Member of the Provincial Assembly of Sindh
- In office August 2013 – 28 May 2018
- In office 2008–2013
- In office 2002–2007

Personal details
- Born: 15 April 1961 (age 65) Karachi, Sindh, Pakistan
- Party: MQM-P (2016-present)
- Other political affiliations: MQM-L (1988-2016)

= Rauf Siddiqui =

Pakistani politician

Muhammad Abdur Rauf Siddiqui is a Pakistani politician who had been a Member of the Provincial Assembly of Sindh, since August 2013. Previously he had been a Member of the Provincial Sindh Assembly from 2002 to 2013 and remained a member of the Sindh provincial cabinet in various positions between 2002 and 2012.

==Early life and education==
He was born on 15 April 1961 in Karachi.

He has a degree of Bachelors of Arts from University of Karachi.
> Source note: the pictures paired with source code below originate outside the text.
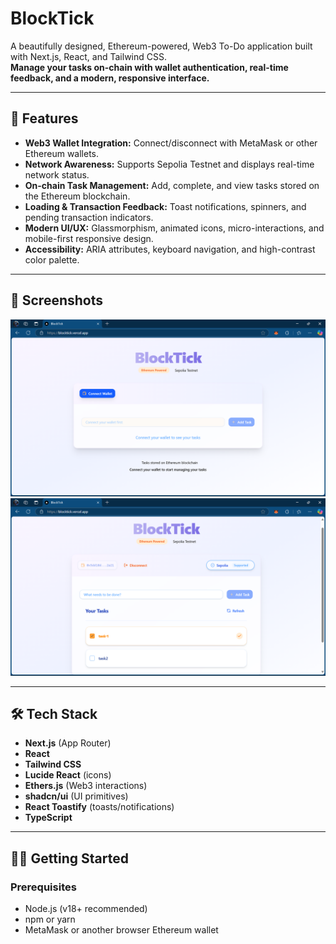 # BlockTick

A beautifully designed, Ethereum-powered, Web3 To-Do application built with Next.js, React, and Tailwind CSS.  
**Manage your tasks on-chain with wallet authentication, real-time feedback, and a modern, responsive interface.**

---

## 🚀 Features

- **Web3 Wallet Integration:** Connect/disconnect with MetaMask or other Ethereum wallets.
- **Network Awareness:** Supports Sepolia Testnet and displays real-time network status.
- **On-chain Task Management:** Add, complete, and view tasks stored on the Ethereum blockchain.
- **Loading & Transaction Feedback:** Toast notifications, spinners, and pending transaction indicators.
- **Modern UI/UX:** Glassmorphism, animated icons, micro-interactions, and mobile-first responsive design.
- **Accessibility:** ARIA attributes, keyboard navigation, and high-contrast color palette.
  

---

## 📸 Screenshots

![BlockTick Screenshot](./public/1.png) 
![BlockTick Screenshot](./public/image.png) 


---

## 🛠️ Tech Stack

- **Next.js** (App Router)
- **React**
- **Tailwind CSS**
- **Lucide React** (icons)
- **Ethers.js** (Web3 interactions)
- **shadcn/ui** (UI primitives)
- **React Toastify** (toasts/notifications)
- **TypeScript**

---

## 🧑‍💻 Getting Started

### Prerequisites

- Node.js (v18+ recommended)
- npm or yarn
- MetaMask or another browser Ethereum wallet


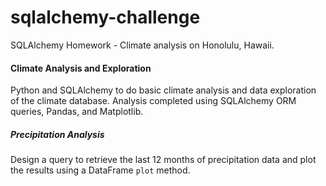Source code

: # sqlalchemy-challenge
SQLAlchemy Homework - Climate analysis on Honolulu, Hawaii. 

#### Climate Analysis and Exploration

Python and SQLAlchemy to do basic climate analysis and data exploration of the climate database. Analysis completed using SQLAlchemy ORM queries, Pandas, and Matplotlib.

##### Precipitation Analysis 

Design a query to retrieve the last 12 months of precipitation data and plot the results using a DataFrame `plot` method. 

​	

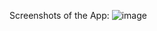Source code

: Screenshots of the App:
![image](https://github.com/user-attachments/assets/24e9b075-0aa2-44a9-9191-a4d133898296)
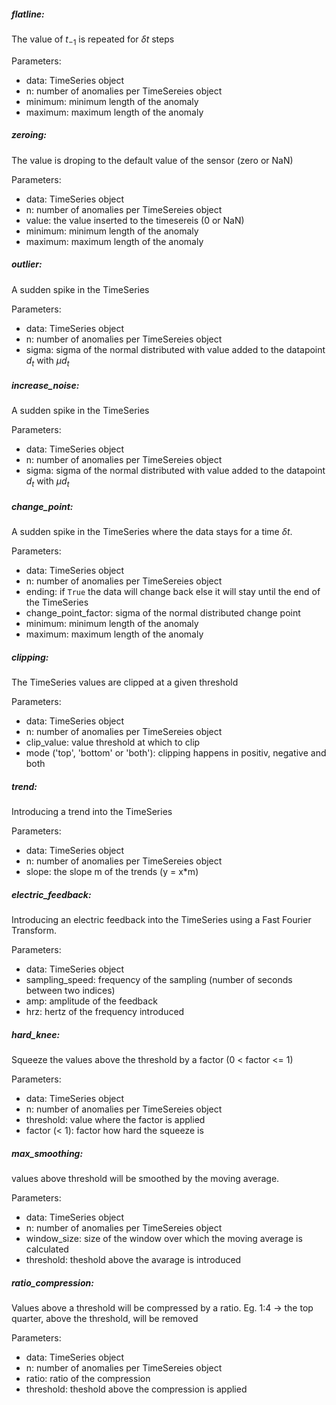 ##### flatline: 

The value of $t_{-1}$ is repeated for $\delta{t}$ steps

Parameters:
 - data: TimeSeries object
 - n: number of anomalies per TimeSereies object
 - minimum: minimum length of the anomaly
 - maximum: maximum length of the anomaly
 

##### zeroing: 

The value is droping to the default value of the sensor (zero or NaN)

Parameters:
 - data: TimeSeries object
 - n: number of anomalies per TimeSereies object
 - value: the value inserted to the timesereis (0 or NaN)
 - minimum: minimum length of the anomaly
 - maximum: maximum length of the anomaly
 
 
##### outlier: 

A sudden spike in the TimeSeries

Parameters:
 - data: TimeSeries object
 - n: number of anomalies per TimeSereies object
 - sigma: sigma of the normal distributed with value added to the datapoint $d_t$ with $\mu d_t$
 
##### increase_noise: 

A sudden spike in the TimeSeries

Parameters:
 - data: TimeSeries object
 - n: number of anomalies per TimeSereies object
 - sigma: sigma of the normal distributed with value added to the datapoint $d_t$ with $\mu d_t$
 
##### change_point: 

A sudden spike in the TimeSeries where the data stays for a time $\delta t$.

Parameters:
 - data: TimeSeries object
 - n: number of anomalies per TimeSereies object
 - ending: if `True` the data will change back else it will stay until the end of the TimeSeries
 - change_point_factor: sigma of the normal distributed change point
 - minimum: minimum length of the anomaly
 - maximum: maximum length of the anomaly
 
##### clipping: 

The TimeSeries values are clipped at a given threshold

Parameters:
 - data: TimeSeries object
 - n: number of anomalies per TimeSereies object
 - clip_value: value threshold at which to clip
 - mode ('top', 'bottom' or 'both'): clipping happens in positiv, negative and both
 
##### trend: 

Introducing a trend into the TimeSeries

Parameters:
 - data: TimeSeries object
 - n: number of anomalies per TimeSereies object
 - slope: the slope m of the trends (y = x*m)
 
##### electric_feedback: 

Introducing an electric feedback into the TimeSeries using a Fast Fourier Transform.

Parameters:
 - data: TimeSeries object
 - sampling_speed: frequency of the sampling (number of seconds between two indices)
 - amp: amplitude of the feedback 
 - hrz: hertz of the frequency introduced
 
##### hard_knee: 

Squeeze the values above the threshold by a factor (0 < factor <= 1)

Parameters:
 - data: TimeSeries object
 - n: number of anomalies per TimeSereies object
 - threshold: value where the factor is applied
 - factor (< 1): factor how hard the squeeze is
 
##### max_smoothing: 

values above threshold will be smoothed by the moving average.

Parameters:
 - data: TimeSeries object
 - n: number of anomalies per TimeSereies object
 - window_size: size of the window over which the moving average is calculated
 - threshold: theshold above the avarage is introduced
 
 
##### ratio_compression: 

Values above a threshold will be compressed by a ratio. Eg. 1:4 -> the top quarter, above the threshold, will be removed

Parameters:
 - data: TimeSeries object
 - n: number of anomalies per TimeSereies object
 - ratio: ratio of the compression
 - threshold: theshold above the compression is applied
He earned the degree of Bachelor of Science from American Global International University, a fake diploma mill.

==Political career==
He joined Muttahida Qaumi Movement - London (MQM-L) in 1988.

He was elected to the National Assembly of Pakistan as a candidate of MQM from Constituency NA-242 (Karachi-IV) in the 2002 Pakistani general election. In the same election, he was also elected to the Provincial Assembly of Sindh as a candidate of MQM from Constituency PS-115 Karachi-XXVII. He relinquished his National Assembly seat and retained the Sindh Assembly seat. In January 2003, he was inducted into the Sindh provincial cabinet and was appointed as Provincial Minister of Sindh for Excise and Taxation where he served until March 2004. In July 2004, he was made Provincial Minister of Sindh for Home where he remained until August 2006. In September 2006, he was made Provincial Minister of Sindh for tourism, culture and social welfare where he served until November 2007.

He was re-elected to the Provincial Assembly of Sindh as a candidate of MQM from Constituency PS-114 Karachi-XXVI in the 2008 Pakistani general election. In May 2008, he was inducted into the Sindh provincial cabinet and was made Provincial Minister of Sindh for industry and commerce where he remained until resigning in June 2011. In October 2011, he was re-inducted into the provincial Sindh cabinet and was re-appointed as Provincial Minister of Sindh for industry and commerce. In September 2012, he resigned from the Sindh provincial cabinet following the 2012 Pakistan factory fires.

He was re-elected to the Provincial Assembly of Sindh as a candidate of MQM from Constituency PS-103 Karachi-XV in by-polls held in August 2013. In April 2014, he was inducted into the Sindh provincial cabinet as Provincial Minister of Sindh.

In January 2018, he was declared accused in the 2012 Pakistan factory fires. In February 2018, he was indicted by an anti-terrorism court in the case.

==Personal life==
He married for the first time in April 2018 in Saudi Arabia at the age of 56.